1.Data visualization and exploration tasks with gpa data set

The gpa data set is available through openintro package in R. Answer the following questions with an appropriate graph. Summarize your finding in plain text for each graph to answer the question.

1. By doing your own research, give the precise meaning of each variable.

answer: gpa: The GPA (grade) of the students

studyweek: Students’ study hours per week

sleepnight: Students’ sleep hours per night

out: The number of nights students go out per week (average)

gender: students’ gender (male/female)

2. Visualize the relationship between studyweek and gpa. What does your graph indicate?

ggplot(gpa, aes(x = studyweek, y = gpa)) +
  geom_density2d_filled() +
  labs(title = "Students GPA from study hours per week", 
       x = "Study Hours per week", 
       y = "GPA") +
  ylim(2.5,4) +
    theme(plot.title = element_text(hjust = 0.5, size = 20),
          text = element_text(size = 15))

Comments: Almost all the students have GPA above 3. A lot of the students study hours is between 10 to 20 hours. Based on the graph, the correlation between students’ study hours per week and their GPA is pretty weak. There might be many reasons that lead to this result. It is possible that most of the students in the Duke university are just excellent or other possible reasons.

3. Visualize the relationship between out and gpa. What does your graph indicate?

ggplot(gpa, aes(x = out, y = gpa)) +
  geom_density2d_filled() +
  labs(title = "Graph of Students social time and GPA", 
       x = "Average nights students go out", 
       y = "GPA") +
  ylim(2.5,4) +
    theme(plot.title = element_text(hjust = 0.5, size = 20),
          text = element_text(size = 15))

Comments: Most of the students spend around 1.5 to 2 average nights out each week while they have GPA around 3.5 and higher.

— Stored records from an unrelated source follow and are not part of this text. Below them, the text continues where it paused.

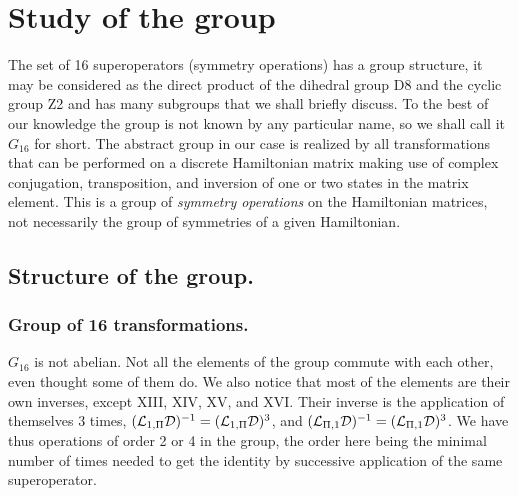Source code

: {%


%
%
%
\section{Study of the group \label{groups}}
%
%
%
The set of 16 superoperators (symmetry operations)  has a group structure, it may be considered as the direct product of the dihedral group D8 and the cyclic group Z2 and has many subgroups that we shall briefly discuss. To the best of our knowledge the group is not known by any particular name, so we shall  call it $G_{16}$ for short.
The abstract group in our case is realized by all transformations that can be performed on a discrete Hamiltonian matrix making use of complex conjugation, transposition, and inversion of one or two states in the matrix element. This is a group of {\it symmetry operations} on the Hamiltonian matrices, not necessarily the group of symmetries of a given Hamiltonian.

%
%
%
\subsection{Structure of the group.}
%
%
%



%
%
\subsubsection{Group of 16 transformations.}
%
%
$G_{16}$ is not abelian. Not all the elements of the group
commute with each other, even thought some of them do.
We also notice that most of the elements are their own inverses, except XIII, XIV, XV, and XVI.
Their inverse is the application of themselves 3 times,  $({\cal{L}}_{1,\Pi}{\cal{D}})^{-1}=({\cal{L}}_{1,\Pi}{\cal{D}})^{3}$, and $({\cal{L}}_{\Pi,1}{\cal{D}})^{-1}=({\cal{L}}_{\Pi,1}{\cal{D}})^{3}$.
We have thus operations of order 2 or 4 in the group, the order here  being the minimal number of times needed to get the identity by successive application of the same superoperator.

}
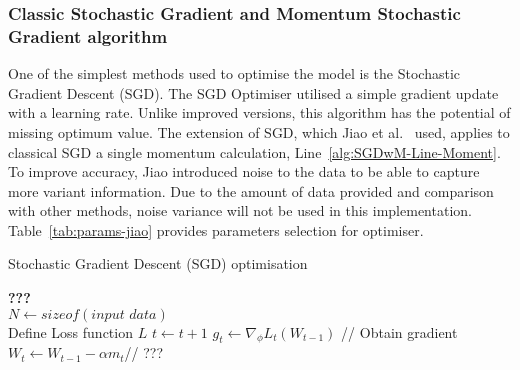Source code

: \subsubsection{Classic Stochastic Gradient and Momentum Stochastic Gradient algorithm}
One of the simplest methods used to optimise the model is the Stochastic Gradient Descent (SGD).
The SGD Optimiser utilised a simple gradient update with a learning rate.
Unlike improved versions, this algorithm has the potential of missing optimum value. The extension of SGD, which Jiao et al.~\cite{jiao_gru-rnn_2020} used, applies to classical SGD a single momentum calculation, Line~\ref{alg:SGDwM-Line-Moment}.
To improve accuracy, Jiao introduced noise to the data to be able to capture more variant information.
Due to the amount of data provided and comparison with other methods, noise variance will not be used in this implementation.
Table~\ref{tab:params-jiao} provides parameters selection for optimiser.
\vspace{1pt}
\hspace{-3pt}
\begin{algorithm}
  \caption{Stochastic Gradient Descent (SGD) optimisation}
  \begin{algorithmic}[1]
    \STATE \textbf{???} \\ $N\gets sizeof(\textit{input data})$\\
    \STATE Define Loss function $L$
    \STATE $t \gets t+1$
    \STATE $g_t \gets \nabla_\phi L_t (W_{t-1})$ // Obtain gradient
    \STATE $W_t \gets W_{t-1} - \alpha m_t $// ???
    \ENDWHILE
  \end{algorithmic}
  \label{alg:SGD}
\end{algorithm}


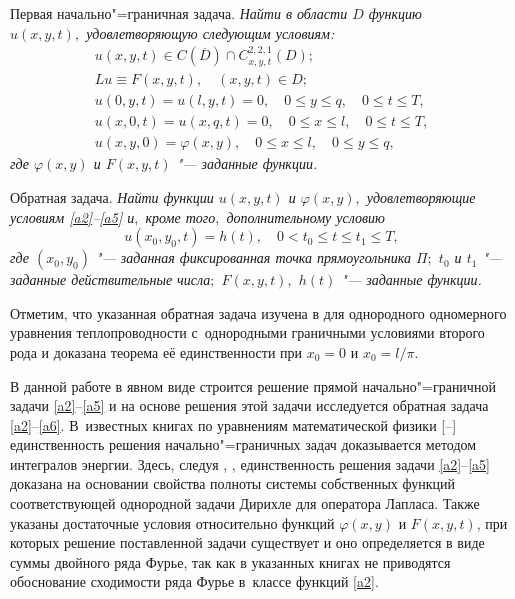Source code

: \smallskip

{\small\sc Первая начально"=граничная задача.}
\it  Найти в области $D$ функцию \\ $u(x,y,t),$ удовлетворяющую следующим условиям\/{\rm:}
\begin{gather}\label{a2}
u(x,y,t)\in C(\overline{D})\cap C_{x,y,t}^{2, 2, 1}(D);
\\
\label{a4}
Lu\equiv F(x,y,t),\quad  (x,y,t)\in D;
\\
\label{a4}
u(0, y, t)=u(l,y,t)=0,\quad  0\leqslant y\leqslant q,\quad 0\leqslant t \leqslant T,
\\
\label{a41}
u(x, 0, t)=u(x,q,t)=0,\quad  0\leqslant x\leqslant l,\quad 0\leqslant t \leqslant T,
\\
\label{a5}
u(x,y, 0)=\varphi(x,y),\quad 0\leqslant x\leqslant l,\quad  0\leqslant y\leqslant q,
\end{gather}
где $\varphi(x,y)$ и $F(x,y,t)$ "--- заданные функции\rm.


\smallskip

{\small\sc Обратная задача.} \it Найти функции
$u(x,y,t)$ и $\varphi(x,y),$ удовлетворяющие условиям \eqref{a2}--\eqref{a5} и$,$ кроме того$,$ дополнительному условию
\begin{equation}\label{a6}
u(x_0,y_0, t)=h(t),\quad  0<t_0\leqslant t \leqslant t_1\leqslant T,
\end{equation}
где $(x_0,y_0)$ "--- заданная фиксированная точка прямоугольника $\Pi;$ $t_0$ и $t_1$ "--- заданные действительные числа$;$ $F(x,y,t),$ $h(t)$ "--- заданные функции\rm.

\smallskip


Отметим, что указанная обратная задача изучена в \cite[с.~119]{zayn:1} для однородного одномерного уравнения теплопроводности с~однородными граничными условиями второго рода и доказана теорема её единственности при $x_0=0$ и $x_0=l/\pi$.

В данной работе в явном виде строится решение прямой начально"=граничной задачи \eqref{a2}--\eqref{a5} %
и на основе решения этой задачи исследуется обратная задача \eqref{a2}--\eqref{a6}. %
В~известных книгах по уравнениям математической физики  \mbox{[--]} единственность решения начально"=граничных задач доказывается методом интегралов энергии. 
Здесь, следуя \cite[c.~111]{zayn:7}, \cite{zayn:8},   единственность решения задачи \eqref{a2}--\eqref{a5} доказана на основании свойства полноты системы собственных функций соответствующей однородной задачи Дирихле для оператора Лапласа. 
Также указаны достаточные условия относительно функций $\varphi(x,y)$ и $F(x,y,t)$, при которых решение поставленной задачи существует и оно определяется в виде суммы двойного ряда Фурье, так как в указанных книгах не приводятся обоснование сходимости ряда Фурье в~классе функций \eqref{a2}.

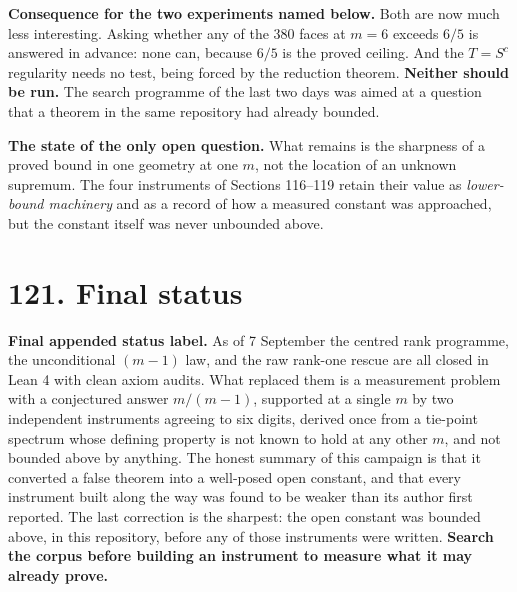 \documentclass[9pt,twocolumn]{article}
\renewcommand{\_}{\CIGunderscore\allowbreak}
\begin{document}
\textbf{Consequence for the two experiments named below.} Both are now much less interesting. Asking whether any of the $380$ faces at $m=6$ exceeds $6/5$ is answered in advance: none can, because $6/5$ is the proved ceiling. And the $T=S^{c}$ regularity needs no test, being forced by the reduction theorem. \textbf{Neither should be run.} The search programme of the last two days was aimed at a question that a theorem in the same repository had already bounded.

\textbf{The state of the only open question.} What remains is the sharpness of a proved bound in one geometry at one $m$, not the location of an unknown supremum. The four instruments of Sections 116--119 retain their value as \emph{lower-bound machinery} and as a record of how a measured constant was approached, but the constant itself was never unbounded above.

\section*{121. Final status}
\textbf{Final appended status label.} As of 7 September the centred rank programme, the unconditional $(m-1)$ law, and the raw rank-one rescue are all closed in Lean 4 with clean axiom audits. What replaced them is a measurement problem with a conjectured answer $m/(m-1)$, supported at a single $m$ by two independent instruments agreeing to six digits, derived once from a tie-point spectrum whose defining property is not known to hold at any other $m$, and not bounded above by anything. The honest summary of this campaign is that it converted a false theorem into a well-posed open constant, and that every instrument built along the way was found to be weaker than its author first reported. The last correction is the sharpest: the open constant was bounded above, in this repository, before any of those instruments were written. \textbf{Search the corpus before building an instrument to measure what it may already prove.}
\end{document}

Some students speed at average 3 nights go out per week but still having a pretty good GPA, which close to 4.0. The correlation between out and gpa is still pretty weak. It is hard to make a conclusion on how much GPA a student got by the nights he goes out per week.

4. Visualize the relationship between out and sleepnight. What does your graph indicate?

ggplot(gpa, aes(x = out, y = sleepnight)) +
  geom_density2d_filled() +
  labs(title = "Graph of Students social time and sleep hours per night", 
       x = "Average nights students go out", 
       y = "Sleep hours per night") +
    theme(plot.title = element_text(hjust = 0.5, size = 15),
          text = element_text(size = 12))

ggplot(gpa, aes(x = out, y = sleepnight)) +
  geom_point(position = "jitter") +
  geom_smooth() +
  labs(title = "Graph of Students social time and sleep hours per night", 
       x = "Average nights students go out", 
       y = "Sleep hours per night") +
    theme(plot.title = element_text(hjust = 0.5, size = 15),
          text = element_text(size = 12))

comments: My graph indicate that the number of nights students go out has better correlation. Both graphs show that as more nights a student goes out a week, he intend to sleep more hours at night. However, this correlation become weak when a student sleep for around 7.5 hours. A lot of students go out for around 1.5 to 2 nights result sleep for around 7 hours at night.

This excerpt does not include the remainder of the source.